BEGIN

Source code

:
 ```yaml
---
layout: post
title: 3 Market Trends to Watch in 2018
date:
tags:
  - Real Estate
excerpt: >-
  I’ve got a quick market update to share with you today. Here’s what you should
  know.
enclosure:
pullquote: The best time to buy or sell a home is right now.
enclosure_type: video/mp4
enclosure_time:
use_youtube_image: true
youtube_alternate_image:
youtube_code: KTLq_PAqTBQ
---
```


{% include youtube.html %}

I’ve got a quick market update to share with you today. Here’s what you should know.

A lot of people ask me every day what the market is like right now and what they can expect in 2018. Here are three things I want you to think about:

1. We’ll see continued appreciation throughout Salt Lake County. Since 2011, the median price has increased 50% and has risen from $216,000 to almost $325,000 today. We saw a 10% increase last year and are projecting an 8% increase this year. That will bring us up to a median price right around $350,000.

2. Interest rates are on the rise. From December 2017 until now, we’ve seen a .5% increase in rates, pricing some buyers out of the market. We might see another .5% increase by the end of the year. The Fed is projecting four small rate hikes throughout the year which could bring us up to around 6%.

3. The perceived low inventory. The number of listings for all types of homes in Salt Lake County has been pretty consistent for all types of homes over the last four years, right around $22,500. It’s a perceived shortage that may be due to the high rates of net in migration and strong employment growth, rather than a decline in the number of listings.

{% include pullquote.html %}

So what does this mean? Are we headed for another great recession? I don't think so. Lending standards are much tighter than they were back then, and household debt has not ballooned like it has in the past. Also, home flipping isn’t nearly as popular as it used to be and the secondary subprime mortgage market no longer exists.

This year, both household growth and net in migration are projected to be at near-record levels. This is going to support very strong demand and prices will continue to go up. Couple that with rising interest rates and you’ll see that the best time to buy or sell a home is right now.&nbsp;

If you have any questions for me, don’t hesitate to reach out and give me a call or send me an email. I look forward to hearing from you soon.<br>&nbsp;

END

> **Exercise goal**:
Check each line of the listing above. Copy the ones with the word "sell".

> **Solution to this problem**:
pullquote: The best time to buy or sell a home is right now.
This year, both household growth and net in migration are projected to be at near-record levels. This is going to support very strong demand and prices will continue to go up. Couple that with rising interest rates and you’ll see that the best time to buy or sell a home is right now.&nbsp;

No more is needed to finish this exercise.